D'autres professionnels, se tournent quant à eux vers la solution d'un accueil conjoint, mêlant personnes âgées et personnes handicapées mentales vieillissantes. C'est le cas de Françoise Lejeune, directrice de la résidence des Charmettes, à Millau. Responsable d'un CAT, l'association gestionnaire s'est interrogée, dès le milieu des années 80, sur la meilleure façon d'accompagner les 13 personnes handicapées âgées de 60 à 80 ans. En ouvrant peu après une maison de retraite polyvalente non médicalisée, l'équipe réalise que personnes âgées et personnes handicapées mentales vieillissantes peuvent tout à fait cohabiter. « A l'instar de ce qui se passe dans toute société, la rencontre entre des populations hétérogènes peut même être bénéfique pour tous », assure Françoise Lejeune. Pour peu qu'elle soit accompagnée d'une réelle politique de formation des personnels et de moyens supplémentaires d'encadrement, cette prise en charge « mixte » est stimulante pour les personnes âgées grâce à la présence d'un entourage plus jeune et plus actif et permet de développer des relations d'entraide intéressantes. « On retrouve l'idée de “la tête et les jambes”, les personnes âgées qui n'ont plus l'usage de leurs jambes pouvant “remplacer la tête” des personnes handicapées », observe Jean-Louis Bascoul, psychosociologue. Les personnes handicapées peuvent quant à elles bénéficier d'un rythme de vie parfois moins éprouvant que celui du CAT ou de l'hôpital psychiatrique et d'une plus grande indé-

pendance, notamment dans le domaine de la sexualité puisqu'elles peuvent se retrouver en couple. Enfin, des relations de tendresse peuvent naître : des progrès considérables ont par exemple été observés sur un homme de 45 ans atteint de trisomie, pour lequel s'étaient prises d'affection plusieurs vieilles dames.

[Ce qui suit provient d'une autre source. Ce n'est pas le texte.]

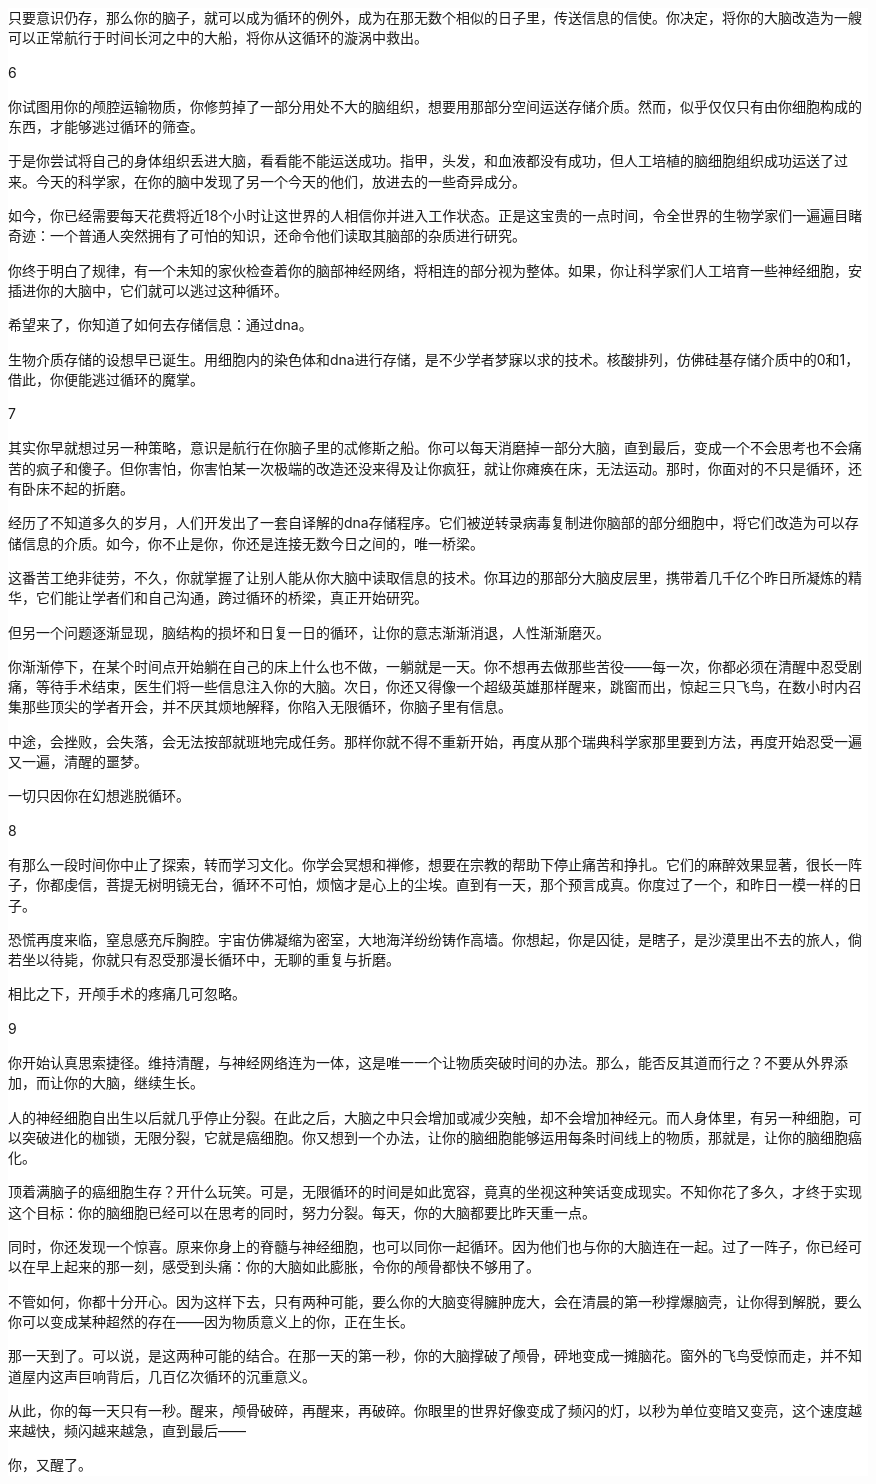 只要意识仍存，那么你的脑子，就可以成为循环的例外，成为在那无数个相似的日子里，传送信息的信使。你决定，将你的大脑改造为一艘可以正常航行于时间长河之中的大船，将你从这循环的漩涡中救出。

6

你试图用你的颅腔运输物质，你修剪掉了一部分用处不大的脑组织，想要用那部分空间运送存储介质。然而，似乎仅仅只有由你细胞构成的东西，才能够逃过循环的筛查。

于是你尝试将自己的身体组织丢进大脑，看看能不能运送成功。指甲，头发，和血液都没有成功，但人工培植的脑细胞组织成功运送了过来。今天的科学家，在你的脑中发现了另一个今天的他们，放进去的一些奇异成分。

如今，你已经需要每天花费将近18个小时让这世界的人相信你并进入工作状态。正是这宝贵的一点时间，令全世界的生物学家们一遍遍目睹奇迹：一个普通人突然拥有了可怕的知识，还命令他们读取其脑部的杂质进行研究。

你终于明白了规律，有一个未知的家伙检查着你的脑部神经网络，将相连的部分视为整体。如果，你让科学家们人工培育一些神经细胞，安插进你的大脑中，它们就可以逃过这种循环。

希望来了，你知道了如何去存储信息：通过dna。

生物介质存储的设想早已诞生。用细胞内的染色体和dna进行存储，是不少学者梦寐以求的技术。核酸排列，仿佛硅基存储介质中的0和1，借此，你便能逃过循环的魔掌。

7

其实你早就想过另一种策略，意识是航行在你脑子里的忒修斯之船。你可以每天消磨掉一部分大脑，直到最后，变成一个不会思考也不会痛苦的疯子和傻子。但你害怕，你害怕某一次极端的改造还没来得及让你疯狂，就让你瘫痪在床，无法运动。那时，你面对的不只是循环，还有卧床不起的折磨。

经历了不知道多久的岁月，人们开发出了一套自译解的dna存储程序。它们被逆转录病毒复制进你脑部的部分细胞中，将它们改造为可以存储信息的介质。如今，你不止是你，你还是连接无数今日之间的，唯一桥梁。

这番苦工绝非徒劳，不久，你就掌握了让别人能从你大脑中读取信息的技术。你耳边的那部分大脑皮层里，携带着几千亿个昨日所凝炼的精华，它们能让学者们和自己沟通，跨过循环的桥梁，真正开始研究。


但另一个问题逐渐显现，脑结构的损坏和日复一日的循环，让你的意志渐渐消退，人性渐渐磨灭。

你渐渐停下，在某个时间点开始躺在自己的床上什么也不做，一躺就是一天。你不想再去做那些苦役——每一次，你都必须在清醒中忍受剧痛，等待手术结束，医生们将一些信息注入你的大脑。次日，你还又得像一个超级英雄那样醒来，跳窗而出，惊起三只飞鸟，在数小时内召集那些顶尖的学者开会，并不厌其烦地解释，你陷入无限循环，你脑子里有信息。

中途，会挫败，会失落，会无法按部就班地完成任务。那样你就不得不重新开始，再度从那个瑞典科学家那里要到方法，再度开始忍受一遍又一遍，清醒的噩梦。

一切只因你在幻想逃脱循环。

8

有那么一段时间你中止了探索，转而学习文化。你学会冥想和禅修，想要在宗教的帮助下停止痛苦和挣扎。它们的麻醉效果显著，很长一阵子，你都虔信，菩提无树明镜无台，循环不可怕，烦恼才是心上的尘埃。直到有一天，那个预言成真。你度过了一个，和昨日一模一样的日子。

恐慌再度来临，窒息感充斥胸腔。宇宙仿佛凝缩为密室，大地海洋纷纷铸作高墙。你想起，你是囚徒，是瞎子，是沙漠里出不去的旅人，倘若坐以待毙，你就只有忍受那漫长循环中，无聊的重复与折磨。

相比之下，开颅手术的疼痛几可忽略。


9

你开始认真思索捷径。维持清醒，与神经网络连为一体，这是唯一一个让物质突破时间的办法。那么，能否反其道而行之？不要从外界添加，而让你的大脑，继续生长。

人的神经细胞自出生以后就几乎停止分裂。在此之后，大脑之中只会增加或减少突触，却不会增加神经元。而人身体里，有另一种细胞，可以突破进化的枷锁，无限分裂，它就是癌细胞。你又想到一个办法，让你的脑细胞能够运用每条时间线上的物质，那就是，让你的脑细胞癌化。

顶着满脑子的癌细胞生存？开什么玩笑。可是，无限循环的时间是如此宽容，竟真的坐视这种笑话变成现实。不知你花了多久，才终于实现这个目标：你的脑细胞已经可以在思考的同时，努力分裂。每天，你的大脑都要比昨天重一点。

同时，你还发现一个惊喜。原来你身上的脊髓与神经细胞，也可以同你一起循环。因为他们也与你的大脑连在一起。过了一阵子，你已经可以在早上起来的那一刻，感受到头痛：你的大脑如此膨胀，令你的颅骨都快不够用了。

不管如何，你都十分开心。因为这样下去，只有两种可能，要么你的大脑变得臃肿庞大，会在清晨的第一秒撑爆脑壳，让你得到解脱，要么你可以变成某种超然的存在——因为物质意义上的你，正在生长。

那一天到了。可以说，是这两种可能的结合。在那一天的第一秒，你的大脑撑破了颅骨，砰地变成一摊脑花。窗外的飞鸟受惊而走，并不知道屋内这声巨响背后，几百亿次循环的沉重意义。

从此，你的每一天只有一秒。醒来，颅骨破碎，再醒来，再破碎。你眼里的世界好像变成了频闪的灯，以秒为单位变暗又变亮，这个速度越来越快，频闪越来越急，直到最后——

你，又醒了。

Plus pragmatiques, les institutions voient parfois dans cet accompagnement conjoint la possibilité d'accueillir des personnes dans des chambres considérées comme difficiles à remplir (du fait d'une accessibilité ou d'un confort moindres, par exemple) ou de négocier des moyens et du personnel supplémentaires.

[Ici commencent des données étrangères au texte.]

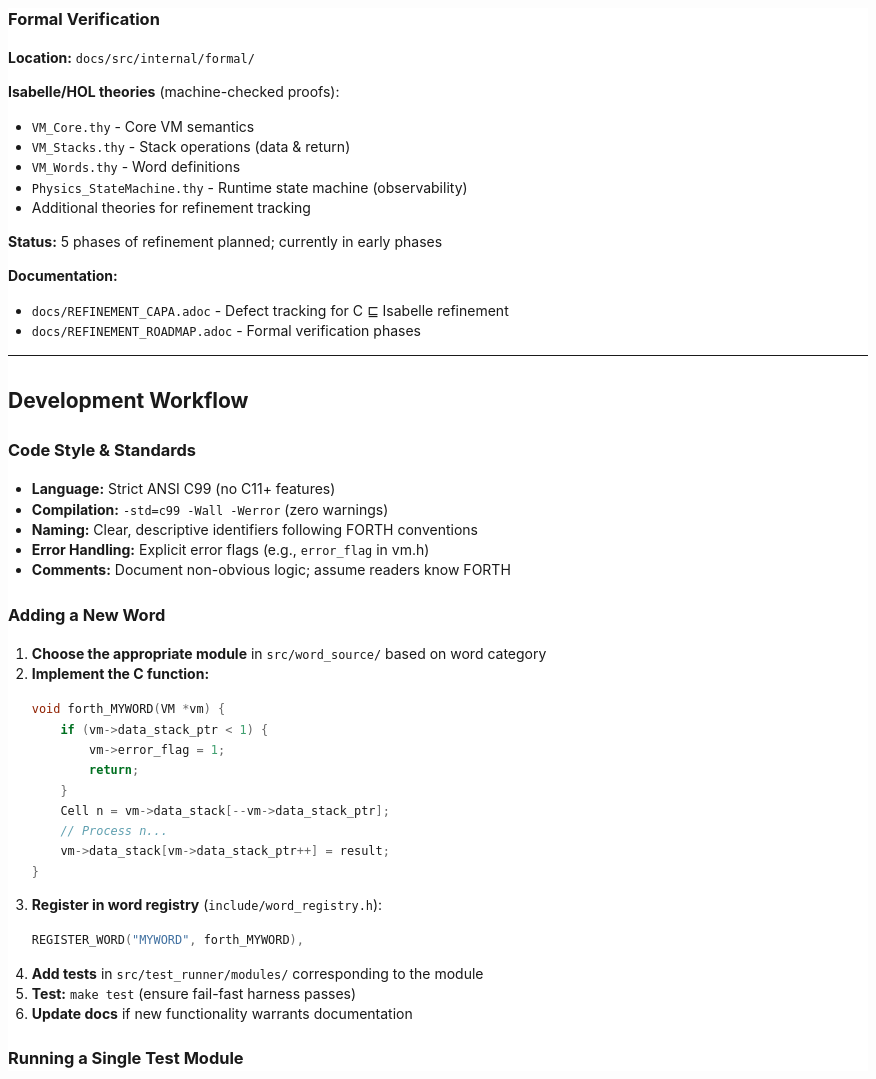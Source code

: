### Formal Verification

**Location:** `docs/src/internal/formal/`

**Isabelle/HOL theories** (machine-checked proofs):
- `VM_Core.thy` - Core VM semantics
- `VM_Stacks.thy` - Stack operations (data & return)
- `VM_Words.thy` - Word definitions
- `Physics_StateMachine.thy` - Runtime state machine (observability)
- Additional theories for refinement tracking

**Status:** 5 phases of refinement planned; currently in early phases

**Documentation:**
- `docs/REFINEMENT_CAPA.adoc` - Defect tracking for C ⊑ Isabelle refinement
- `docs/REFINEMENT_ROADMAP.adoc` - Formal verification phases

---

## Development Workflow

### Code Style & Standards

- **Language:** Strict ANSI C99 (no C11+ features)
- **Compilation:** `-std=c99 -Wall -Werror` (zero warnings)
- **Naming:** Clear, descriptive identifiers following FORTH conventions
- **Error Handling:** Explicit error flags (e.g., `error_flag` in vm.h)
- **Comments:** Document non-obvious logic; assume readers know FORTH

### Adding a New Word

1. **Choose the appropriate module** in `src/word_source/` based on word category
2. **Implement the C function:**
   ```c
   void forth_MYWORD(VM *vm) {
       if (vm->data_stack_ptr < 1) {
           vm->error_flag = 1;
           return;
       }
       Cell n = vm->data_stack[--vm->data_stack_ptr];
       // Process n...
       vm->data_stack[vm->data_stack_ptr++] = result;
   }
   ```
3. **Register in word registry** (`include/word_registry.h`):
   ```c
   REGISTER_WORD("MYWORD", forth_MYWORD),
   ```
4. **Add tests** in `src/test_runner/modules/` corresponding to the module
5. **Test:** `make test` (ensure fail-fast harness passes)
6. **Update docs** if new functionality warrants documentation

### Running a Single Test Module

Pas question toutefois de faire de l'accueil conjoint la panacée en matière d'accompagnement gérontologique des personnes handicapées vieillissantes, s'empressent de préciser certains professionnels qui pointent du doigt les réticences des résidents âgés ou des familles redoutant l'amalgame entre les deux populations. De leur côté, les personnes handicapées peuvent, face à la réalité brutale de la vieillesse et de la mort, perdre une partie des acquis engrangés en CAT ou en foyer, et régresser. Attention également, préviennent certains responsables, à ne pas confondre handicap mental et maladie d'Alzheimer. « La personne handicapée mentale va continuer à avoir des acquis, à pouvoir progresser jusqu'à la fin de sa vie. Pour la personne atteinte de la maladie d'Alzheimer, on a affaire à quelqu'un qui va commencer à “détricoter” sa vie, à la déconstruire. C'est une hérésie de vouloir mélanger les deux populations sans qu'il y ait deux projets de vie, deux types de personnels et deux types de structures différents », explique Janine Cayet, conseillère régionale d'Ile-de- France et membre du Conseil économique et social.

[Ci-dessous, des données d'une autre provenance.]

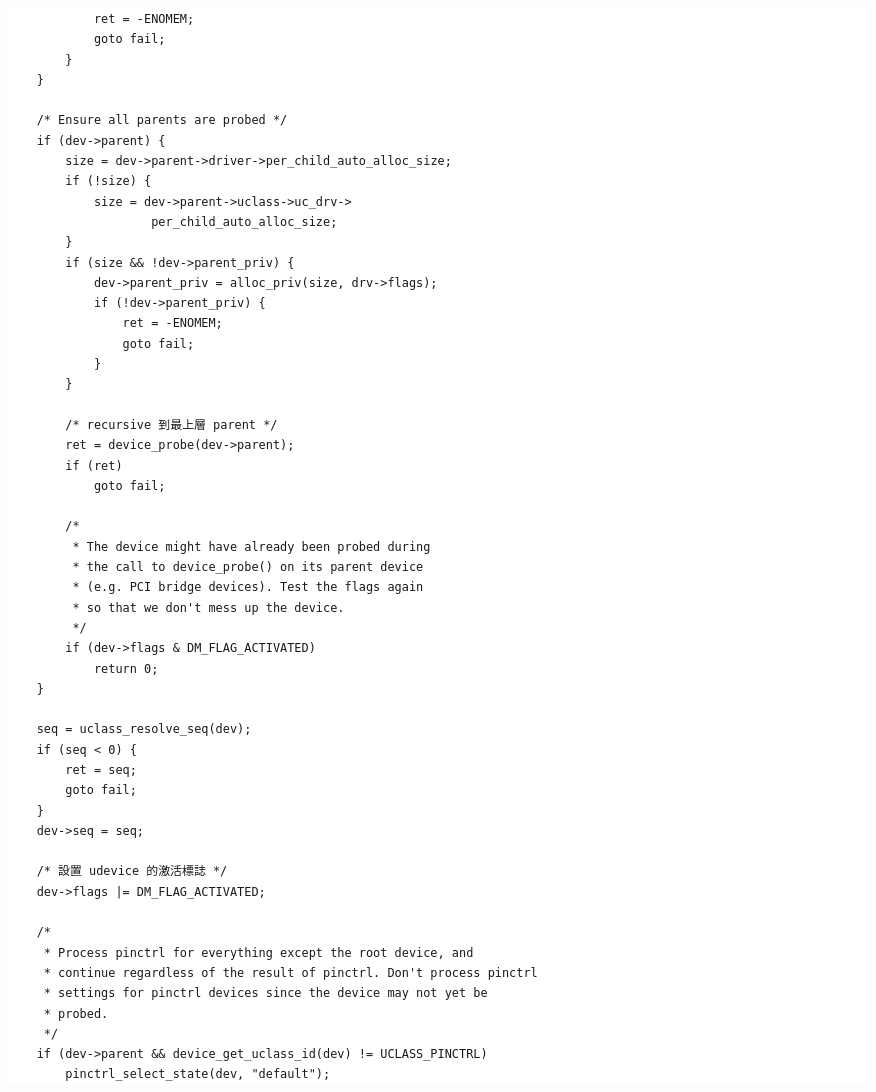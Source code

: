                ret = -ENOMEM;
                goto fail;
            }
        }

        /* Ensure all parents are probed */
        if (dev->parent) {
            size = dev->parent->driver->per_child_auto_alloc_size;
            if (!size) {
                size = dev->parent->uclass->uc_drv->
                        per_child_auto_alloc_size;
            }
            if (size && !dev->parent_priv) {
                dev->parent_priv = alloc_priv(size, drv->flags);
                if (!dev->parent_priv) {
                    ret = -ENOMEM;
                    goto fail;
                }
            }

            /* recursive 到最上層 parent */
            ret = device_probe(dev->parent);
            if (ret)
                goto fail;

            /*
             * The device might have already been probed during
             * the call to device_probe() on its parent device
             * (e.g. PCI bridge devices). Test the flags again
             * so that we don't mess up the device.
             */
            if (dev->flags & DM_FLAG_ACTIVATED)
                return 0;
        }

        seq = uclass_resolve_seq(dev);
        if (seq < 0) {
            ret = seq;
            goto fail;
        }
        dev->seq = seq;

        /* 設置 udevice 的激活標誌 */
        dev->flags |= DM_FLAG_ACTIVATED;

        /*
         * Process pinctrl for everything except the root device, and
         * continue regardless of the result of pinctrl. Don't process pinctrl
         * settings for pinctrl devices since the device may not yet be
         * probed.
         */
        if (dev->parent && device_get_uclass_id(dev) != UCLASS_PINCTRL)
            pinctrl_select_state(dev, "default");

De manière plus générale, les professionnels prônent la mise en place de solutions de proximité pour éviter les déracinements douloureux, lors d'une sortie de CAT par exemple. « Est-il normal, le jour où des personnes quittent leur travail, de les faire changer de ville ? », s'insurge par exemple André Trillard. Le rapprochement du champ de la personne âgée et de celui du handicap permettrait de mettre en place des structures et des services où « chaque personne en situation de handicap aurait droit à l'épanouissement de son projet de vie alors que certains pensent aujourd'hui qu'avoir un projet de vie après 60 ans est un luxe épouvantable et absolument plus à l'ordre du jour », affirme Alain Villez, conseiller technique « personnes âgées » de l'Union nationale interfédérale des œuvres et organismes privés sanitaires et sociaux (Uniopss). Ce qui suppose bien évidemment de développer une politique de qualification des personnels, notamment au niveau de l'animation des établissements.

Henri Cormier

Notes

(1)   « L'accueil gérontologique des personnes handicapées mentales vieillissantes », le 4 octobre 2004 - Fnadepa : Immeuble Noilly-Paradis - 146, rue du Paradis - 13006 Marseille - Tél. 04 91 14 00 40.